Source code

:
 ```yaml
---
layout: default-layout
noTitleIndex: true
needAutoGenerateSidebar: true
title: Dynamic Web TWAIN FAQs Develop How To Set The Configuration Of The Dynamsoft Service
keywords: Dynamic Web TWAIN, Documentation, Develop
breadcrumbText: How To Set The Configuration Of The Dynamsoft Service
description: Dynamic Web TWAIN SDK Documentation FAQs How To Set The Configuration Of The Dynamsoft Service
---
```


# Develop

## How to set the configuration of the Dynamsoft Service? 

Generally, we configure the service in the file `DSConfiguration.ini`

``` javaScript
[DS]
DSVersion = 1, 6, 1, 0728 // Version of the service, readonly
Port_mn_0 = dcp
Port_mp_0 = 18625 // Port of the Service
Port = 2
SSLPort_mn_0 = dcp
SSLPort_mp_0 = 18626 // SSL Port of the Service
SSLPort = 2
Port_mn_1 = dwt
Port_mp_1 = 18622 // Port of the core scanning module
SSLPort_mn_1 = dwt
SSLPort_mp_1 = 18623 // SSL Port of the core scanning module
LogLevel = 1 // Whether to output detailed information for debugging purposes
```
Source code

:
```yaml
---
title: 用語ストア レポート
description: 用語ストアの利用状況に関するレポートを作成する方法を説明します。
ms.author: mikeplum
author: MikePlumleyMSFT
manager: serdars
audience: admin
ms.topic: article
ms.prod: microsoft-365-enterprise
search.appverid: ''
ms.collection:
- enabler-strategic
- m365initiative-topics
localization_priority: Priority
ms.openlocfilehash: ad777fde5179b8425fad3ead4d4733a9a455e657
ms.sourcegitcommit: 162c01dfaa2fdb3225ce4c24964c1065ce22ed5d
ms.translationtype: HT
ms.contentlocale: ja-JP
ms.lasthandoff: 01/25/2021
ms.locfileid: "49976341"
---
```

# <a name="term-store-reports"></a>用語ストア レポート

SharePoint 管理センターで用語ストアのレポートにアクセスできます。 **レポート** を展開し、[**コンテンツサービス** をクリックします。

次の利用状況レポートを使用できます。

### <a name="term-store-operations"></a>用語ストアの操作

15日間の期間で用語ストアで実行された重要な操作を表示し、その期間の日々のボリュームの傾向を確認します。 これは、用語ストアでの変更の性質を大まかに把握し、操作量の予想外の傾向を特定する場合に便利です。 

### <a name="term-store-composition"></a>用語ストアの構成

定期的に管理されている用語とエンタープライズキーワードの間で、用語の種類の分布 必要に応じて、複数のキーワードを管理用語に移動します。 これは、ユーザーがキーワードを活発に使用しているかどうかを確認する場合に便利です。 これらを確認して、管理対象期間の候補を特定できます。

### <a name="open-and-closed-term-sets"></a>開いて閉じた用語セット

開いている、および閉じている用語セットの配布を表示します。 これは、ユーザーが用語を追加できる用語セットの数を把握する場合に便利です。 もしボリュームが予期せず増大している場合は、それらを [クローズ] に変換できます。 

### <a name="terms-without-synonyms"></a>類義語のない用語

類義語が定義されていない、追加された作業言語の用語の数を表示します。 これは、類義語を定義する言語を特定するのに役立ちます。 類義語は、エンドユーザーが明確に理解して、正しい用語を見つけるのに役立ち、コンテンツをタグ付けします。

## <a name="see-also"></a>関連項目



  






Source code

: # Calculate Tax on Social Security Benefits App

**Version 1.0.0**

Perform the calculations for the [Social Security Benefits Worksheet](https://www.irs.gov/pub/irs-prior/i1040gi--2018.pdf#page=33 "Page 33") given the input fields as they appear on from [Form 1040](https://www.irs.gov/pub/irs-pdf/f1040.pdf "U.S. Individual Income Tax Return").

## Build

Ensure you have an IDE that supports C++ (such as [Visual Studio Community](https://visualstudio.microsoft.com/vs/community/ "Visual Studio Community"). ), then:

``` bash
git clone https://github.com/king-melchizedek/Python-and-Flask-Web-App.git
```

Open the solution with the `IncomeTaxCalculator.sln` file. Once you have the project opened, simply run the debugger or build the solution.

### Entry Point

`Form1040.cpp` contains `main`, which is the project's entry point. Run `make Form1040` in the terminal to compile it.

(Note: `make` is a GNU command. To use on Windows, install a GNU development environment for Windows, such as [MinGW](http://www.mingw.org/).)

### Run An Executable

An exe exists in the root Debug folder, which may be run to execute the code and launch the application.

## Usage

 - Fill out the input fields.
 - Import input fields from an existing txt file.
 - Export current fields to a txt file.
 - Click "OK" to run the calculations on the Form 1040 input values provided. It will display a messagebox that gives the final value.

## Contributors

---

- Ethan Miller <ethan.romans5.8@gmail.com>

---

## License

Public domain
_ _ _
**WHAT THE EXERCISE ASKS:** Search the material above for the string "that", and copy every line in which it turns up.

**EXERCISE ANSWER:**
Ensure you have an IDE that supports C++ (such as [Visual Studio Community](https://visualstudio.microsoft.com/vs/community/ "Visual Studio Community"). ), then:
 - Click "OK" to run the calculations on the Form 1040 input values provided. It will display a messagebox that gives the final value.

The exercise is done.